Early voting starts in pivotal state Florida
State is largest prize, with 29 Electoral College votes
In this must-win state for US President Donald Trump, lines snaked for blocks on the first day of early voting, long-standing traditions were upended, and Senator Kamala Harris encouraged voters at a drive-in rally to blare horns.
Both campaigns watched nervously: once again, Florida goes into the final weeks of a presidential campaign as an anxiety-driving toss-up.
Voters seemed as anxious as the campaigns on Monday. Some fretted that Joe Biden would import socialism, others worried Trump would fail to contain the Covid-19 pandemic, and still others predicted that violence would erupt in the streets if the election results are contested.
The state is critical for reasons both practical and psychological: without its 29 electoral votes, Trump would have tremendous difficulty finding a path to victory. And because the state processes its mail-in and early ballots in advance and counts them quickly, Florida’s near-final results likely will be known on election night, long before slower states like Pennsylvania and Michigan.
As in other states so far this year, voting seems headed for potential records. Even before early voting began Monday in 50 of the state’s counties, more than 2.5 million Floridians had voted by mail, representing more than a quarter of the total votes cast four years ago.
Registered Democrats have cast nearly a half million more of those ballots than Republicans, according to figures compiled by Unite the Country, a pro-Biden super PAC, and Democratic data firm Hawkfish.
That doesn’t have Biden’s campaign at ease, however, despite a small lead in state polls. Republicans have vastly outpaced Democrats on new voter registrations in the state since March.
“We are not taking our foot off the gas, and I expect a surge to the finish,” Joe Gruters, chairman of the Republican Party of Florida, said.
Democrats, who are as anxious to avoid overconfidence as the Trump campaign is to eschew defeatism, cite a host of unknowns. The flood of mail ballots cast on their side, for example, could be offset by Trump voters who heeded the president’s advice not to vote by mail and are holding their fire until Election Day, said Steve Schale, who ran the Barack Obama campaign in Florida in 2008 and now heads Unite the Country.
“There’s a lot more we don’t know than we know,” Schale said. “This is uncharted territory for everybody.”
Everything is upside down, Schale said. Usually the Republican Party is extremely disciplined about returning mail ballots, and Democrats have a tougher time.
“Donald Trump basically decided to take a match and just torch 20 years of Republican work down here,” Schale said. “Voters who have voted by mail for 20 years now don’t have confidence because of Trump’s tweets.”
Voters in southern Florida lined up wearing masks and at a respectful social distance for the start of in-person voting.
At a Miami Beach polling station, Jackeline Maurice, a writer in her 40s, was excitedly snapping selfies with an “I voted” sticker on after casting her ballot for Biden.
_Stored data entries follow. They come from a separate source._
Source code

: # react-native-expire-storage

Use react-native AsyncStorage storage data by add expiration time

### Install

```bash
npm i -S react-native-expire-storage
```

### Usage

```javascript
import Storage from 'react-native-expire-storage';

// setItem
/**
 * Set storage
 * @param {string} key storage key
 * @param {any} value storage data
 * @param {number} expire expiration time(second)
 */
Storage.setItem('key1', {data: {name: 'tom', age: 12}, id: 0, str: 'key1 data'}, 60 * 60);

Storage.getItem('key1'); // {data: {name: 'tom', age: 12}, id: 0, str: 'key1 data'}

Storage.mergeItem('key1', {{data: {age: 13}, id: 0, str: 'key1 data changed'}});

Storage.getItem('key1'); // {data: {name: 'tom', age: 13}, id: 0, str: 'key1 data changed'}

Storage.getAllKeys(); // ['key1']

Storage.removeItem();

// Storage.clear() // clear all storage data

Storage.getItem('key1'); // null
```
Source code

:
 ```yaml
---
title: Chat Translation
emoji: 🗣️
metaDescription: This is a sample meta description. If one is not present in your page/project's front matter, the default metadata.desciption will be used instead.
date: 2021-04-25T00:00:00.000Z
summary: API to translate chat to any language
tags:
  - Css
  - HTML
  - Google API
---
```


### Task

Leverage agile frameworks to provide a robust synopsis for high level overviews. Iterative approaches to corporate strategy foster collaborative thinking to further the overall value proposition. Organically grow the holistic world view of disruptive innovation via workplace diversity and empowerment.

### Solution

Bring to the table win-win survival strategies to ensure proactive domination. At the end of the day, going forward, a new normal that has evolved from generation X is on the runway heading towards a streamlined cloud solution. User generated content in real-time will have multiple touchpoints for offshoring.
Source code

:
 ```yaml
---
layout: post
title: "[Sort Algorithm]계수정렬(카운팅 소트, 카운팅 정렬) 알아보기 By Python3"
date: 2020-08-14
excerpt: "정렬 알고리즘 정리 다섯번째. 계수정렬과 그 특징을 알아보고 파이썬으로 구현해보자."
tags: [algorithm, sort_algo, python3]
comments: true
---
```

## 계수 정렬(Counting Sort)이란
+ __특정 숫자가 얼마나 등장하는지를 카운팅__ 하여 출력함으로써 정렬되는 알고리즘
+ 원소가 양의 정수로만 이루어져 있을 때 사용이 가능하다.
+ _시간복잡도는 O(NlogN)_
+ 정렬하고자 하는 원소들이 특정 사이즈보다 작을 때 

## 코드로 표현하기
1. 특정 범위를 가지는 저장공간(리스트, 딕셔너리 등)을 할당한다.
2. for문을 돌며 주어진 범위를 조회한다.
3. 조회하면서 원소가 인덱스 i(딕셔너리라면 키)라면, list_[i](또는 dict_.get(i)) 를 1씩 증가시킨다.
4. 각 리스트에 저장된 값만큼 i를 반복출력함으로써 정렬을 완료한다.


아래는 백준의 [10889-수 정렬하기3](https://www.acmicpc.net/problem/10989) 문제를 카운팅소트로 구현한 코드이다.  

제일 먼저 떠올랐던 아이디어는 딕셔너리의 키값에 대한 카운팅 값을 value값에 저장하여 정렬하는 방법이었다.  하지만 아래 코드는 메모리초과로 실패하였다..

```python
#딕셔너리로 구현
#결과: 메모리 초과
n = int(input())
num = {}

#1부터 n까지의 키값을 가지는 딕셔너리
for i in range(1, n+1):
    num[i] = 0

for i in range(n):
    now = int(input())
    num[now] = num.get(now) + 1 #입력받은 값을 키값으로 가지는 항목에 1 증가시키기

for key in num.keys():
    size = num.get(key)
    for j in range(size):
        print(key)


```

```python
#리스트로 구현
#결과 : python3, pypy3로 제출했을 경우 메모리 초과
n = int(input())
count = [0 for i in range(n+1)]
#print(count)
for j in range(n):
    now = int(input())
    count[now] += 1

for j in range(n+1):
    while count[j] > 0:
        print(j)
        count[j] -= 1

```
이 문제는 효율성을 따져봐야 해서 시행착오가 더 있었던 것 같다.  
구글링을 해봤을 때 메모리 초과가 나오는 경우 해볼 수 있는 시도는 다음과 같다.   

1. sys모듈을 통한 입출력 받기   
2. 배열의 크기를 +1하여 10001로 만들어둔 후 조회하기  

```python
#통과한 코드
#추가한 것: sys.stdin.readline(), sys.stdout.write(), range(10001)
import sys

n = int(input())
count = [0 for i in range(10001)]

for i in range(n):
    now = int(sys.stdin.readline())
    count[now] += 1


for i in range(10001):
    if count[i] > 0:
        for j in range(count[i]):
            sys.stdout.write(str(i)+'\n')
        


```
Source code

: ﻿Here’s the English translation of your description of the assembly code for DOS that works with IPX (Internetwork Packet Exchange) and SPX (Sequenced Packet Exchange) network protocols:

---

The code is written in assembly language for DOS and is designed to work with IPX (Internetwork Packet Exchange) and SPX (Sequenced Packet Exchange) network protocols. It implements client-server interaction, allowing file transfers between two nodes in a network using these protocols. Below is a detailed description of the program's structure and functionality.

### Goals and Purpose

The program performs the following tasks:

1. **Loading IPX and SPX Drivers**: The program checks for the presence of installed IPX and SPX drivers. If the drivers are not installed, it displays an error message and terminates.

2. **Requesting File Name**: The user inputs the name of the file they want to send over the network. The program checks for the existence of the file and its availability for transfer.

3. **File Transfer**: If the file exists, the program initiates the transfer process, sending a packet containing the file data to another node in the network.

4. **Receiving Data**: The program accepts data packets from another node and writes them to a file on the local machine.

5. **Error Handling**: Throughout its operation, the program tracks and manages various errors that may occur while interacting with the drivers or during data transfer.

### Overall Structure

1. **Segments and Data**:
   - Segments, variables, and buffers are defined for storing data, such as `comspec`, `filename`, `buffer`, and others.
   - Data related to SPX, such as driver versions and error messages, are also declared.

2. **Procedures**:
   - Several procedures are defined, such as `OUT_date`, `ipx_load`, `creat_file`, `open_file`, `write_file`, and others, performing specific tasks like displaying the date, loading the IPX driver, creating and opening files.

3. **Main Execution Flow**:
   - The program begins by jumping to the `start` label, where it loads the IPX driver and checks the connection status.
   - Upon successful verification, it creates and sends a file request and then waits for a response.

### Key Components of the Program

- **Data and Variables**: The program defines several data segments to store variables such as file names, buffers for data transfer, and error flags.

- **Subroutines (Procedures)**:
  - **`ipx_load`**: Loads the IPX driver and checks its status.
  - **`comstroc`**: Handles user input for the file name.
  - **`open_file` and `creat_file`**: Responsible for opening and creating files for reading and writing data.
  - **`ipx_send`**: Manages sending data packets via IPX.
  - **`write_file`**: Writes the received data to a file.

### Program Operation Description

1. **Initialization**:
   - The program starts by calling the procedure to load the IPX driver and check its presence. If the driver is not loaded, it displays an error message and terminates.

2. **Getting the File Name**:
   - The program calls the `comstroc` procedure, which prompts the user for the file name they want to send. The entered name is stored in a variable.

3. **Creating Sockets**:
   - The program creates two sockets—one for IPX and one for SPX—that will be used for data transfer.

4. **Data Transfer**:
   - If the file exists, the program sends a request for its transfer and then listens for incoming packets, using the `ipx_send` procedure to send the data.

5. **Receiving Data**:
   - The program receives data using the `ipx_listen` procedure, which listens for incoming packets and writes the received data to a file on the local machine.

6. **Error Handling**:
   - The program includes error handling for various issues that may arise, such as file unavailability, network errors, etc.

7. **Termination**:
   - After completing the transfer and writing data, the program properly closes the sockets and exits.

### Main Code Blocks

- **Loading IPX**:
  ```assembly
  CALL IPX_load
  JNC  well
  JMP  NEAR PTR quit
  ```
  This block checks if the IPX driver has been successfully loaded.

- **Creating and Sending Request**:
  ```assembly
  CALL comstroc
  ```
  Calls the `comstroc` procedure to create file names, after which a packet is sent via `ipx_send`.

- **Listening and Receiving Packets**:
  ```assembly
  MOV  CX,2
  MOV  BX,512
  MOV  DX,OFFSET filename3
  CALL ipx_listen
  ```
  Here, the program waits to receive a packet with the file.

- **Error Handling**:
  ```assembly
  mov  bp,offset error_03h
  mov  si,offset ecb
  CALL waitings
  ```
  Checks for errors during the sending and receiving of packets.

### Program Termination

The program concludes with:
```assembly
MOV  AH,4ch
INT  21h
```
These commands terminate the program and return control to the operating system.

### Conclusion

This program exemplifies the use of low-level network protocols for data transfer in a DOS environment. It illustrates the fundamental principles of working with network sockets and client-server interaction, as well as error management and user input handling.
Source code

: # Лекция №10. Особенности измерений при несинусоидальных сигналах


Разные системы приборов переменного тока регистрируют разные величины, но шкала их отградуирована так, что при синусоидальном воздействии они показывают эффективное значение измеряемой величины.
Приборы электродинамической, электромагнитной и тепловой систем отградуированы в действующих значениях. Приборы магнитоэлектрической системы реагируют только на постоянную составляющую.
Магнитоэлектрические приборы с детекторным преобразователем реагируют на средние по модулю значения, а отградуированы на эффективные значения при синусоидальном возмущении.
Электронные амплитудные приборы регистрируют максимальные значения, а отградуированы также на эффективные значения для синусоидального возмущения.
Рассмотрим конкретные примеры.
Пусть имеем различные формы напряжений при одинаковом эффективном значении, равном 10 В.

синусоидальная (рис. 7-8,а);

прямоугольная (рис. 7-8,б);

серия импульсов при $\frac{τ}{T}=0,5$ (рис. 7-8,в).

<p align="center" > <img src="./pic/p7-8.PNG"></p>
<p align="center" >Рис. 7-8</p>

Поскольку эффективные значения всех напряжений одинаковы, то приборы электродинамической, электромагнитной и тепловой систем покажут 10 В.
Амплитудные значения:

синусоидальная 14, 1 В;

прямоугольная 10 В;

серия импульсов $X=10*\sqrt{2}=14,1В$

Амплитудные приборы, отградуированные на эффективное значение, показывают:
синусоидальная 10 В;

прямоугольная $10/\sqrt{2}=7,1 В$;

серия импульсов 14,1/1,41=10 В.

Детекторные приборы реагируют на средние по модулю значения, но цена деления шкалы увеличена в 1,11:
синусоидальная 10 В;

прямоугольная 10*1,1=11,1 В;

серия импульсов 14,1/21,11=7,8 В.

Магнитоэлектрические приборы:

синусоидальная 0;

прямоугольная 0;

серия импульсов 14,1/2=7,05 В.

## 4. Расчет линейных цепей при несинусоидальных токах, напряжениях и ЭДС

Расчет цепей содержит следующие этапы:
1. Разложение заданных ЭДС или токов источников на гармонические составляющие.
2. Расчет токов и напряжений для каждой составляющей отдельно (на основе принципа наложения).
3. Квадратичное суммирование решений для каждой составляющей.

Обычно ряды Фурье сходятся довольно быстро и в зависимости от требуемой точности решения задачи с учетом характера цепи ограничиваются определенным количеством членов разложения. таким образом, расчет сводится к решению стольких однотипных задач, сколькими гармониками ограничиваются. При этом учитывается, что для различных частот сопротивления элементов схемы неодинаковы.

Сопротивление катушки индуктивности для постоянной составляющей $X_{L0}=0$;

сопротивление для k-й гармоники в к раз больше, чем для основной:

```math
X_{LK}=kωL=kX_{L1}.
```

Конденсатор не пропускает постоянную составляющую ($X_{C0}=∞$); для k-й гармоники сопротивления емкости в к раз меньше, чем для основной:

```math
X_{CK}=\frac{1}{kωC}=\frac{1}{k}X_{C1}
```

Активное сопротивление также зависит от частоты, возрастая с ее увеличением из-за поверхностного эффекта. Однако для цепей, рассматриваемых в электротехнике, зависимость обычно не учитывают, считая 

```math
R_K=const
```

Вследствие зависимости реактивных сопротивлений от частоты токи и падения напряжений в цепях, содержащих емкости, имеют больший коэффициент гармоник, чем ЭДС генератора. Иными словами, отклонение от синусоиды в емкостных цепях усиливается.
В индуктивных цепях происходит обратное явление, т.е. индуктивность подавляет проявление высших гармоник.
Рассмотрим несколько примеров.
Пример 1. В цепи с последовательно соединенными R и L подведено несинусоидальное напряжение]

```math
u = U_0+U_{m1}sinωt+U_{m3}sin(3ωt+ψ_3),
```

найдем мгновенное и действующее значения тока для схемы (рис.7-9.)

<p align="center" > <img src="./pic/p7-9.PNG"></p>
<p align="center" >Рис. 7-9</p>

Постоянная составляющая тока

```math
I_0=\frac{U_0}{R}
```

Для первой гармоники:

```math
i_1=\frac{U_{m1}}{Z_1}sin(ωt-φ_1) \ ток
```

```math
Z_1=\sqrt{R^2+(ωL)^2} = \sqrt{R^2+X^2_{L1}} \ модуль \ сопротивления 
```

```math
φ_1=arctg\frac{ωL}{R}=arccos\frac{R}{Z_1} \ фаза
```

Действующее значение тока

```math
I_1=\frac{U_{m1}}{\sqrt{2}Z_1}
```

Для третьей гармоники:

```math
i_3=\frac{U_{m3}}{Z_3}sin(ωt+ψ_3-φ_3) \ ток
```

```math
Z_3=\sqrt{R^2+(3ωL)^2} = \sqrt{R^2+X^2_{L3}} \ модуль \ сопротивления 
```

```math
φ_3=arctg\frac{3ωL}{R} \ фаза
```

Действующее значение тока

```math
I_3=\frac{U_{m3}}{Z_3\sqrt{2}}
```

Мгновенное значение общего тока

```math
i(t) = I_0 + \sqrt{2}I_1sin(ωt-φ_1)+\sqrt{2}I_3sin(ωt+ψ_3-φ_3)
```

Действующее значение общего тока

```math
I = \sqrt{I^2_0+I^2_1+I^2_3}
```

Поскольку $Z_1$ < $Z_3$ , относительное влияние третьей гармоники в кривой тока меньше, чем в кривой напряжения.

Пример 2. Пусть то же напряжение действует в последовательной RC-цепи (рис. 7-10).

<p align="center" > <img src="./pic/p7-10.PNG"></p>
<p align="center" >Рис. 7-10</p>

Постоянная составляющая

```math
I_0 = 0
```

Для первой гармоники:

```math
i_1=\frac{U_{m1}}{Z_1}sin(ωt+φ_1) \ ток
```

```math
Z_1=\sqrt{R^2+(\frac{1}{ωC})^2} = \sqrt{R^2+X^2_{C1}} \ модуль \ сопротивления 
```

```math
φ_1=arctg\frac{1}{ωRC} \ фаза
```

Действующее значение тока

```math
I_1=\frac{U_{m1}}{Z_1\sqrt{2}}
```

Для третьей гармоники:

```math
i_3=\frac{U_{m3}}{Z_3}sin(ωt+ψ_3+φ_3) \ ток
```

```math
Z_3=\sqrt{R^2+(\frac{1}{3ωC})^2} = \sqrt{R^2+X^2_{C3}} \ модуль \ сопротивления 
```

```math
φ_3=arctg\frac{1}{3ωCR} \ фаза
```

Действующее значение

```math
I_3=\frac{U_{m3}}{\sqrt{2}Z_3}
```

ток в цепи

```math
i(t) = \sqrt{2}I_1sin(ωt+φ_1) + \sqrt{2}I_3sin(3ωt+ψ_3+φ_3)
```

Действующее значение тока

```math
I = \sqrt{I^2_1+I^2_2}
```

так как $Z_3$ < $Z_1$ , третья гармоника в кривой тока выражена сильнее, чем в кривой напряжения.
“I’ve been waiting four years to vote,” she said.
Maurice said she was “cautiously optimistic” about the 77-year-old Democrat’s prospects.
In nearby Hialeah, some 200 people, mostly Cuban Americans, were in line to vote at a library, including Ulysses Liriano.
The 51-year-old said he was voting for the president because “Trump has made lots of changes for us in our country,” notably with the economy.
Nationwide, Biden leads Trump by 8.9 percentage points, according to a RealClearPolitics average of polls, and the Democrat has more modest leads in several battleground states.
The Florida race is tightening down to a knife edge; statewide polls show Biden ahead by an average of 1.4 percentage points – compared to 4.5 points less than two weeks ago.
The increasingly diverse state is a bellwether, having voted for the candidate who ultimately became president in 18 of the past 20 elections – including Republican Trump in 2016.
Biden, fresh off two events in North Carolina – another state Democrats want to flip – dispatched Harris to Florida for a drive-in rally in Orlando and a voter mobilisation event in Jacksonville.
The events are key for Democratic efforts in larger, more urban areas to offset the advantages Trump has in smaller counties across Florida.
Harris told Orlando voters that the nation was grappling with multiple crises linked to the pandemic, what she called “the greatest failure of any presidential administration in the history of America”.
Biden, who faces off with Trump Thursday in their
, echoed the need for change.
“Together, we can put an end to the last four years of darkness, division, and chaos,” he tweeted. “We can unite, mend our wounds, and begin to heal.”
The presidential debate commission announced Monday that the candidates’ microphones would be muted while their opponent is speaking for his allotted two minutes per question, and then unmuted for open discussion.